Un lieu de partage avant tout

En arrivant sur place, on sent tout de suite la bienveillance et la complicité qui règnent sur place. « Vous voulez du thé, du café ? » propose une bénévole présente ce jour. Chacun prend place sur la petite table entre les grands arbres. « Aujourd’hui, on va planter des fèves de « super aguadulce » annonce Alice. Les résidents, curieux, s’avancent vers le grand paquet de graines pour découvrir ce dont il s’agit. « C’est léger, et ça sent bon » observe Daniel.

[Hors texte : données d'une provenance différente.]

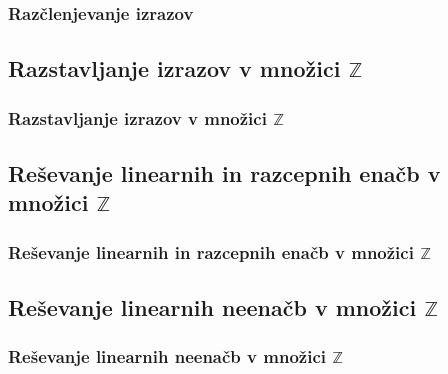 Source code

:         \begin{frame}
            \frametitle{Razčlenjevanje izrazov}
        \end{frame}

    \subsection{Razstavljanje izrazov v množici $\mathbb{Z}$}

        \begin{frame}
            \frametitle{Razstavljanje izrazov v množici $\mathbb{Z}$}
        \end{frame}

    \subsection{Reševanje linearnih in razcepnih enačb v množici $\mathbb{Z}$}

        \begin{frame}
            \frametitle{Reševanje linearnih in razcepnih enačb v množici $\mathbb{Z}$}
        \end{frame}

    \subsection{Reševanje linearnih neenačb v množici $\mathbb{Z}$}

        \begin{frame}
            \frametitle{Reševanje linearnih neenačb v množici $\mathbb{Z}$}
        \end{frame}
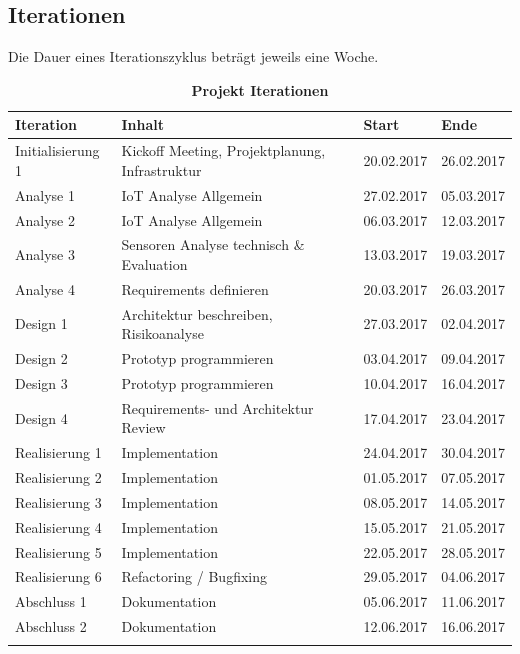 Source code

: \subsection{Iterationen}
Die Dauer eines Iterationszyklus beträgt jeweils eine Woche. 
\begin{table}[htb]
\centering
    \begin{tabular}{@{} p{3cm} l l l@{}}\toprule    
    {Iteration} & {Inhalt} & {Start} & {Ende}\\ \midrule
    Initialisierung 1 & Kickoff Meeting, Projektplanung, Infrastruktur & 20.02.2017 & 26.02.2017\\ \addlinespace
    Analyse 1 & IoT Analyse Allgemein & 27.02.2017 & 05.03.2017\\ \addlinespace
    Analyse 2 & IoT Analyse Allgemein & 06.03.2017 & 12.03.2017\\ \addlinespace
    Analyse 3 & Sensoren Analyse technisch \& Evaluation & 13.03.2017 & 19.03.2017\\ \addlinespace
    Analyse 4 & Requirements definieren & 20.03.2017 & 26.03.2017\\ \addlinespace
    Design 1 & Architektur beschreiben, Risikoanalyse & 27.03.2017 & 02.04.2017\\ \addlinespace
    Design 2 & Prototyp programmieren & 03.04.2017  & 09.04.2017\\ \addlinespace
    Design 3 & Prototyp programmieren & 10.04.2017  & 16.04.2017\\ \addlinespace
    Design 4 & Requirements- und Architektur Review & 17.04.2017  & 23.04.2017\\ \addlinespace
    Realisierung 1 & Implementation & 24.04.2017  & 30.04.2017\\ \addlinespace
    Realisierung 2 & Implementation & 01.05.2017  & 07.05.2017\\ \addlinespace
    Realisierung 3 & Implementation & 08.05.2017  & 14.05.2017\\ \addlinespace
    Realisierung 4 & Implementation & 15.05.2017  & 21.05.2017\\ \addlinespace
    Realisierung 5 & Implementation & 22.05.2017  & 28.05.2017\\ \addlinespace
    Realisierung 6 & Refactoring / Bugfixing & 29.05.2017  & 04.06.2017\\ \addlinespace
    Abschluss 1 & Dokumentation &  05.06.2017 & 11.06.2017\\ \addlinespace
    Abschluss 2 & Dokumentation &  12.06.2017 & 16.06.2017\\ \addlinespace
    \bottomrule
    \end{tabular}
\caption{\textbf{Projekt Iterationen}}
\end{table}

« On y va, Alice ? » s’impatiente Franck. « J’amène la caisse à outils » renchérit Dominique.

Voici toute la petite équipe qui part faire un état des lieux du jardin, entretenu également au quotidien par des écoles, des entreprises en activité de team building ou par l’équipe de jardiniers de Gaïa.

Après les premières explications de semence d’Alice, chacun trouve sa place et se lance les mains dans la terre. « David, il faut que tu mettes bien tes mains dans la terre pour reboucher les trous. Et regarde, ici il n’y a pas de graines », soutient Florence.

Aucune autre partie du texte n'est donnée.